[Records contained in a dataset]
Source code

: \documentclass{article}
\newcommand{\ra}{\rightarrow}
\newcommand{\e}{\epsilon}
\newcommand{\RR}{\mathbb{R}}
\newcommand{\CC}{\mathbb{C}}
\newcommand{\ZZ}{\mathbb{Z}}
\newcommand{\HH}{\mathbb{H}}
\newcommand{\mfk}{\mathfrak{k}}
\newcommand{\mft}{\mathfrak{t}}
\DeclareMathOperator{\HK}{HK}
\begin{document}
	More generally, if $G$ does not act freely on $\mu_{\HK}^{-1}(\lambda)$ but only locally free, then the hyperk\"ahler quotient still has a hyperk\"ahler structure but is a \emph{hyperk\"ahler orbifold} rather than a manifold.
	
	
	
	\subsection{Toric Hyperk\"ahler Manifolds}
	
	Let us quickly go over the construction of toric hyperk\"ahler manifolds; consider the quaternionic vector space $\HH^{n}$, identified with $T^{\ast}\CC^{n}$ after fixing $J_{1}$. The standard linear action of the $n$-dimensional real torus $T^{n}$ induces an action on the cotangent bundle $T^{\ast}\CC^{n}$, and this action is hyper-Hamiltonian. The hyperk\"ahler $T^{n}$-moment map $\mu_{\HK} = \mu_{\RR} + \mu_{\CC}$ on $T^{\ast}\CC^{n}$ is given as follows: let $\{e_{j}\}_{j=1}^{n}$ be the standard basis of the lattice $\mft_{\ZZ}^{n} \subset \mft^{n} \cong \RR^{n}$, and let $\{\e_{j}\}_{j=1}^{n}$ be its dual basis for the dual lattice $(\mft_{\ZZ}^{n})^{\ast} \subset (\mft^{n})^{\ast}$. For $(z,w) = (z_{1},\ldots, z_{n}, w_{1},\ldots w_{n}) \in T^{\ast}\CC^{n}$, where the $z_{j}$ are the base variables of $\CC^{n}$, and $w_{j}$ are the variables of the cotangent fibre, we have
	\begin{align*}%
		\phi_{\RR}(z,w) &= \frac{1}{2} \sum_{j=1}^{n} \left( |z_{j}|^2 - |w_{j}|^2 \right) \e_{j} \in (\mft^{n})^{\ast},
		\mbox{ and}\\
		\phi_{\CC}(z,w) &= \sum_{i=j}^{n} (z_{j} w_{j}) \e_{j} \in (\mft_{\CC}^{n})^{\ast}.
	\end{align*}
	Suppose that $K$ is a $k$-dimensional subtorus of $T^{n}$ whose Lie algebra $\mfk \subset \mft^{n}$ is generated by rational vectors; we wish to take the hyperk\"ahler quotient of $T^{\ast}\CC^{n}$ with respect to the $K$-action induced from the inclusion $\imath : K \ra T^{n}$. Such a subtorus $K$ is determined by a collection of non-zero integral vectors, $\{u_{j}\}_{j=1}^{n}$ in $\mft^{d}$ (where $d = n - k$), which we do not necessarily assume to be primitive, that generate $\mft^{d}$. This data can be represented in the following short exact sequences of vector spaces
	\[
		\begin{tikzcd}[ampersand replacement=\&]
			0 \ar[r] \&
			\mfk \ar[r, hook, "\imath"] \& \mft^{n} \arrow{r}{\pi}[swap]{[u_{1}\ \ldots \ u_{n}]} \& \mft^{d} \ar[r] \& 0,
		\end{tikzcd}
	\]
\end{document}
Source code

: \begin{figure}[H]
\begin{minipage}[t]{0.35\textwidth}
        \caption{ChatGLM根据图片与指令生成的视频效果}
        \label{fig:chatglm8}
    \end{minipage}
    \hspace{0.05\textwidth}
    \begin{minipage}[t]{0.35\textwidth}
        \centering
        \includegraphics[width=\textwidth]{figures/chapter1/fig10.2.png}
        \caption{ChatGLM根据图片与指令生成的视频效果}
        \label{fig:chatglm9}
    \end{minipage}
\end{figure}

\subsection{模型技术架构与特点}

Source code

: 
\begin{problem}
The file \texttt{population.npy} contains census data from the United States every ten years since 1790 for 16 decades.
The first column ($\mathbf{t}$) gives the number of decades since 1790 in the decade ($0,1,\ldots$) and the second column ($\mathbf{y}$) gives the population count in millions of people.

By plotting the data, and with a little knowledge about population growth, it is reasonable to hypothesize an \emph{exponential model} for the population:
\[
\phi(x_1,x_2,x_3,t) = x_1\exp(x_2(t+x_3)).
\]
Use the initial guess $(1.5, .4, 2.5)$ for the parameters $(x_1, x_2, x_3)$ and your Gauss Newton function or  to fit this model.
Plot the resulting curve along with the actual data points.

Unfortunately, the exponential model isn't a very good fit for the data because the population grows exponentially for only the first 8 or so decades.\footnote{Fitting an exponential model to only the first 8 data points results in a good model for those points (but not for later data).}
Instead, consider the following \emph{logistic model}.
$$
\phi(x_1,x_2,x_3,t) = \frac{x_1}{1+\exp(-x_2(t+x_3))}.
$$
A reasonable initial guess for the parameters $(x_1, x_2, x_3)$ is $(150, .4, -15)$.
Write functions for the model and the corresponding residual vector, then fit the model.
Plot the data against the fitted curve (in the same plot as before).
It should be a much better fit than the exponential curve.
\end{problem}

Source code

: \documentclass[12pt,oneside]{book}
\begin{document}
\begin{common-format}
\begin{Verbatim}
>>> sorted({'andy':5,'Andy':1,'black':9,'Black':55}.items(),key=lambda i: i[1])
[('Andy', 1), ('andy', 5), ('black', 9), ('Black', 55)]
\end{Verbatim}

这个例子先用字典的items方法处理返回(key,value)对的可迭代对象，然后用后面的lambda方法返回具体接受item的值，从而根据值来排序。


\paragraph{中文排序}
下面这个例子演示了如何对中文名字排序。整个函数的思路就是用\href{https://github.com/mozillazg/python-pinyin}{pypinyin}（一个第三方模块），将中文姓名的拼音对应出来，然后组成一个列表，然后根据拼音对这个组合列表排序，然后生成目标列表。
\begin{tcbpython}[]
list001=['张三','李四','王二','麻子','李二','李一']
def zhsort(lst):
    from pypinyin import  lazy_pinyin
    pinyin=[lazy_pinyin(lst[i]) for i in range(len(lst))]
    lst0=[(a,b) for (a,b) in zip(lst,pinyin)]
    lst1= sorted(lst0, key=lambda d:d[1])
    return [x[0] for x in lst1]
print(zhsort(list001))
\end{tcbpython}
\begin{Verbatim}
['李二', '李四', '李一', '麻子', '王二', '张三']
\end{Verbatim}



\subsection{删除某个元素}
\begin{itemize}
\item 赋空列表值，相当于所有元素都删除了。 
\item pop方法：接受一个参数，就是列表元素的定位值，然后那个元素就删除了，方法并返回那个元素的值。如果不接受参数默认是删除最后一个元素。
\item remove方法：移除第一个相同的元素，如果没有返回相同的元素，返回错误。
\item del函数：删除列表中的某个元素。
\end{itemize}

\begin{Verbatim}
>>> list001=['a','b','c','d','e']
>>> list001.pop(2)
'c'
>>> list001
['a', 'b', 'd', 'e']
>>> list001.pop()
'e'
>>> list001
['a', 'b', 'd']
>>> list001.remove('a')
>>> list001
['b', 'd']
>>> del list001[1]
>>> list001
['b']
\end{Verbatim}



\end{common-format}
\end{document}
--
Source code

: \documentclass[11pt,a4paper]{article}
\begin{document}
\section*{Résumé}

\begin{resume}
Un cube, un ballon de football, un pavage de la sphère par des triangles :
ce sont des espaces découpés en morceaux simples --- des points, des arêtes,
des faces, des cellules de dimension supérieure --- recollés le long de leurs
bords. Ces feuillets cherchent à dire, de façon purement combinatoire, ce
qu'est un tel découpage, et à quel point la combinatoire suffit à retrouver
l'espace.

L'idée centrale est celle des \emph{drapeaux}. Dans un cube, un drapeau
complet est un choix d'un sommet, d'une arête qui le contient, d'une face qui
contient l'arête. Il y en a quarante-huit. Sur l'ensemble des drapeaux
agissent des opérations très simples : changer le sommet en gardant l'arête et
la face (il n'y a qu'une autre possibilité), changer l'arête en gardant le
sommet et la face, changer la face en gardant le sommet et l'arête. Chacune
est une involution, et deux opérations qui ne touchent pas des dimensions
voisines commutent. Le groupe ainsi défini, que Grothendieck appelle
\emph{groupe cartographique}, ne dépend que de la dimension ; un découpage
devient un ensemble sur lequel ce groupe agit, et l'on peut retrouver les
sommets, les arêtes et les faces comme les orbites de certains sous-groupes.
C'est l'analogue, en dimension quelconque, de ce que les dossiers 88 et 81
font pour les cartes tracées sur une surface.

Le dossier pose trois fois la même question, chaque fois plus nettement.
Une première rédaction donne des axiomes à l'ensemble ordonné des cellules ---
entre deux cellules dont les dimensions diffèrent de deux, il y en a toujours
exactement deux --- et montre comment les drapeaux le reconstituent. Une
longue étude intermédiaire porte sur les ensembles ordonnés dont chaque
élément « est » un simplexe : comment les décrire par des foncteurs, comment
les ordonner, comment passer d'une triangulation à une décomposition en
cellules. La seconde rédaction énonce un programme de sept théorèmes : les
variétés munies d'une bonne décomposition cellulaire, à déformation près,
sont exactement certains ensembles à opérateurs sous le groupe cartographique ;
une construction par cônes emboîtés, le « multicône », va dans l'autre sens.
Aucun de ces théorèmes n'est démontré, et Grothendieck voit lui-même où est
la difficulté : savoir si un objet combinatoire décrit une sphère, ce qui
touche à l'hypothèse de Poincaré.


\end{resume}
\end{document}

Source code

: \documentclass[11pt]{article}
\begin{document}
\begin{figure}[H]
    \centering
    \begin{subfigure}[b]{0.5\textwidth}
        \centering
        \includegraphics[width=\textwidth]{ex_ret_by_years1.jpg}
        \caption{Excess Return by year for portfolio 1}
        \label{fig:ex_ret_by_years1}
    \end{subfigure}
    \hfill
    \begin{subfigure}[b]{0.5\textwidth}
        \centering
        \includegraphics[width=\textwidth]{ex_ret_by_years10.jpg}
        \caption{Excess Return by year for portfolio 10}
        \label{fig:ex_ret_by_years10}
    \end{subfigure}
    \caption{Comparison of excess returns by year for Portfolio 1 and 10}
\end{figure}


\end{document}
==
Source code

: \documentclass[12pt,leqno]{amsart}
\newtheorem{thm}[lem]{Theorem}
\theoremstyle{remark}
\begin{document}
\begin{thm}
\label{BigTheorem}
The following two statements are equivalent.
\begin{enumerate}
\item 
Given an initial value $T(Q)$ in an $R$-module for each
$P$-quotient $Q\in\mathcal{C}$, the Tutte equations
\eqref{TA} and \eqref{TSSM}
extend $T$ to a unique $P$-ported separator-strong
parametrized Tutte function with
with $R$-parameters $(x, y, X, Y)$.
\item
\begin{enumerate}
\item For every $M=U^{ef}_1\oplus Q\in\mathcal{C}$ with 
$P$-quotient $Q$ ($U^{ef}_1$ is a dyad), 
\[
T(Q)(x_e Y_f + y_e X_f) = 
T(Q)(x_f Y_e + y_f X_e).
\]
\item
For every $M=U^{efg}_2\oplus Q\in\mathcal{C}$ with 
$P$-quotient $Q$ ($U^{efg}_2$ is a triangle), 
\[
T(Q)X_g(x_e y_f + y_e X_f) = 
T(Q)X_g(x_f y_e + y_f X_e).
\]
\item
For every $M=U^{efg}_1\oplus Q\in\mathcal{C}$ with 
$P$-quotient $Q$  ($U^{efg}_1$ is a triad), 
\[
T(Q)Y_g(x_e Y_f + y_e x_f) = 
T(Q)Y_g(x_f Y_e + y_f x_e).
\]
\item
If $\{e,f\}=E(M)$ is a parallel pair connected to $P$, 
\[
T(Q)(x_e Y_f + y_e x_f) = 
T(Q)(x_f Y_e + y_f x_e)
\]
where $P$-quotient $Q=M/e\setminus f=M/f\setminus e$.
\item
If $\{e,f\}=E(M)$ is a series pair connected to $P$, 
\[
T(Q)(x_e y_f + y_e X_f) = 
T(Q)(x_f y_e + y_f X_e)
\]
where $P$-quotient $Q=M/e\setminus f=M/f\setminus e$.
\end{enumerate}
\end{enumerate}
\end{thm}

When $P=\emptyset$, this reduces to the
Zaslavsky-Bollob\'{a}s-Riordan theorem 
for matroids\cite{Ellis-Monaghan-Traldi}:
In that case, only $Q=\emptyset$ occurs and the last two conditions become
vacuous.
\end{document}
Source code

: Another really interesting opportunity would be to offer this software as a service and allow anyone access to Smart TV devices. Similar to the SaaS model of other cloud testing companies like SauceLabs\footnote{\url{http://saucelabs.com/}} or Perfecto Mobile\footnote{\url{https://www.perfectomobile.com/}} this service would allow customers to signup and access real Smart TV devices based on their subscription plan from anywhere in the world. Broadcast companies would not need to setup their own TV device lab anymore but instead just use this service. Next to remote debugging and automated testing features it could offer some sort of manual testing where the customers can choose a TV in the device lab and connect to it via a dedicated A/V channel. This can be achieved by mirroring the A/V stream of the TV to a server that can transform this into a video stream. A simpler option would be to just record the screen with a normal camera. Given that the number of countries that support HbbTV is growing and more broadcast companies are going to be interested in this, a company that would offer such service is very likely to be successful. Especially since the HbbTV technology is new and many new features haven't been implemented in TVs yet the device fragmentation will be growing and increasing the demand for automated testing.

:: WHAT NEEDS TO BE DONE ::
The number alone, please: how many lines in the data contain the string "mathcal"?

:: RESULT ::
4